§ Task statement:
After finding the line with "their glucuronide conjugates." in the entries below, retype exactly each line from there through the line with "## Conclusion", including that final line.

--- Dataset content ---

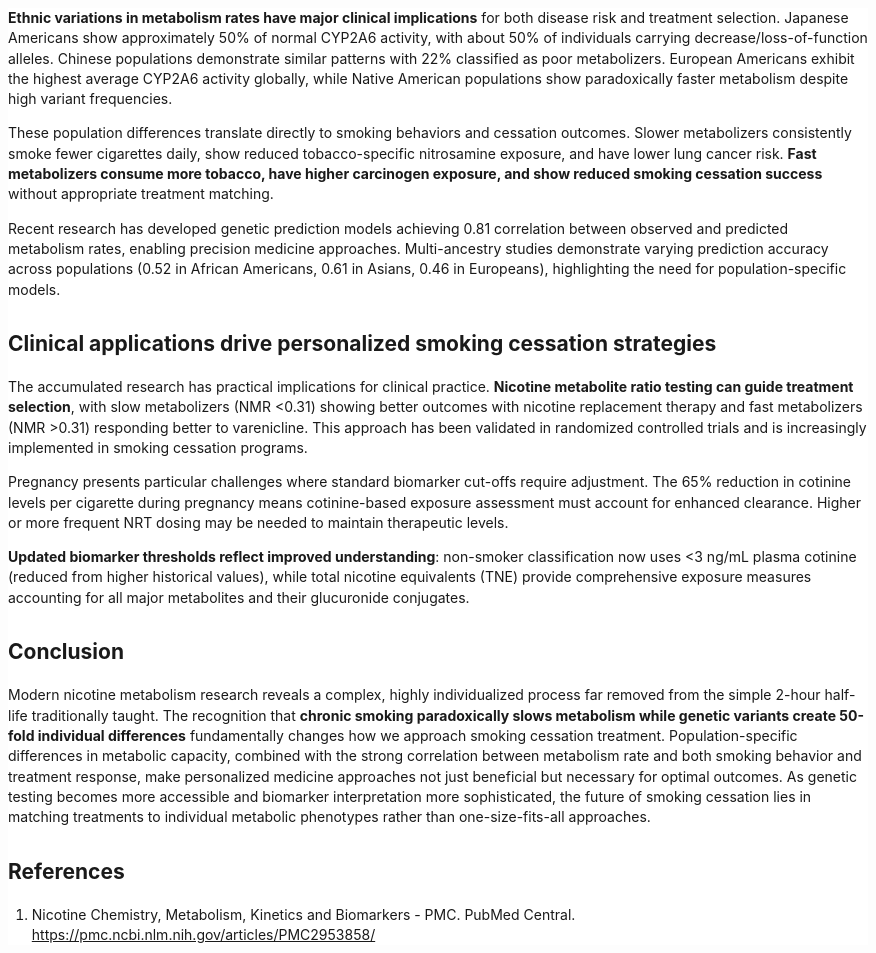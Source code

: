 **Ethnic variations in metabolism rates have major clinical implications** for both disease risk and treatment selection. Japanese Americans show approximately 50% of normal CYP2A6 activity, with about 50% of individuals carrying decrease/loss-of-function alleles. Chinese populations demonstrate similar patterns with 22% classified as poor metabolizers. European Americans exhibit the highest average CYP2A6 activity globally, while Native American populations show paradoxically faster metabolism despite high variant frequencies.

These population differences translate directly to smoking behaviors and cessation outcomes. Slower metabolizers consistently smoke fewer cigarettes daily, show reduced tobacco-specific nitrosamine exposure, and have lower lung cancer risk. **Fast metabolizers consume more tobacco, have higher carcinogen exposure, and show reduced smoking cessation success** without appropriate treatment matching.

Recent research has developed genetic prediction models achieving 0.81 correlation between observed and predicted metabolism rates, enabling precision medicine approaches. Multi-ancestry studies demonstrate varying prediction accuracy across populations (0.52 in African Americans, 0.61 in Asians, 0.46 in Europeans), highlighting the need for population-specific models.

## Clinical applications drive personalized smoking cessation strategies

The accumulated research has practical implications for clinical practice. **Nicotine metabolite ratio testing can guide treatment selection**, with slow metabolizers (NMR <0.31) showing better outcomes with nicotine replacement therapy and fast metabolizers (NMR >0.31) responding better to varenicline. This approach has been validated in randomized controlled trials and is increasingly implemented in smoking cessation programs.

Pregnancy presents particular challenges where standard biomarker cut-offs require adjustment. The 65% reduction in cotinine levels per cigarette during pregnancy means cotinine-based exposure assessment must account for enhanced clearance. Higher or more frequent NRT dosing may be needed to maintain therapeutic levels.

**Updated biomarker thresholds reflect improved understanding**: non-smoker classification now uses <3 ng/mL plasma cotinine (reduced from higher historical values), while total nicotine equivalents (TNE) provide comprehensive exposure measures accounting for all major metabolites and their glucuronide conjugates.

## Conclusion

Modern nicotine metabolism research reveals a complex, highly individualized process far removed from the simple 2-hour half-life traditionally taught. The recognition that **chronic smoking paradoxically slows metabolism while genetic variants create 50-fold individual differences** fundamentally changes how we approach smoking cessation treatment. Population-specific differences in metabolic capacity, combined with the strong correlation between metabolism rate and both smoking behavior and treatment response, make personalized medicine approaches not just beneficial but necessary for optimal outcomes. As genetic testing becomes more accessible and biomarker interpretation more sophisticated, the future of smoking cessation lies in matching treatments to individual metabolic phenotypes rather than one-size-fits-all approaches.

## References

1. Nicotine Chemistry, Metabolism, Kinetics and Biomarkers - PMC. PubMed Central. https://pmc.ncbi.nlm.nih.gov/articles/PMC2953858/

---

§ Result:
**Updated biomarker thresholds reflect improved understanding**: non-smoker classification now uses <3 ng/mL plasma cotinine (reduced from higher historical values), while total nicotine equivalents (TNE) provide comprehensive exposure measures accounting for all major metabolites and their glucuronide conjugates.

## Conclusion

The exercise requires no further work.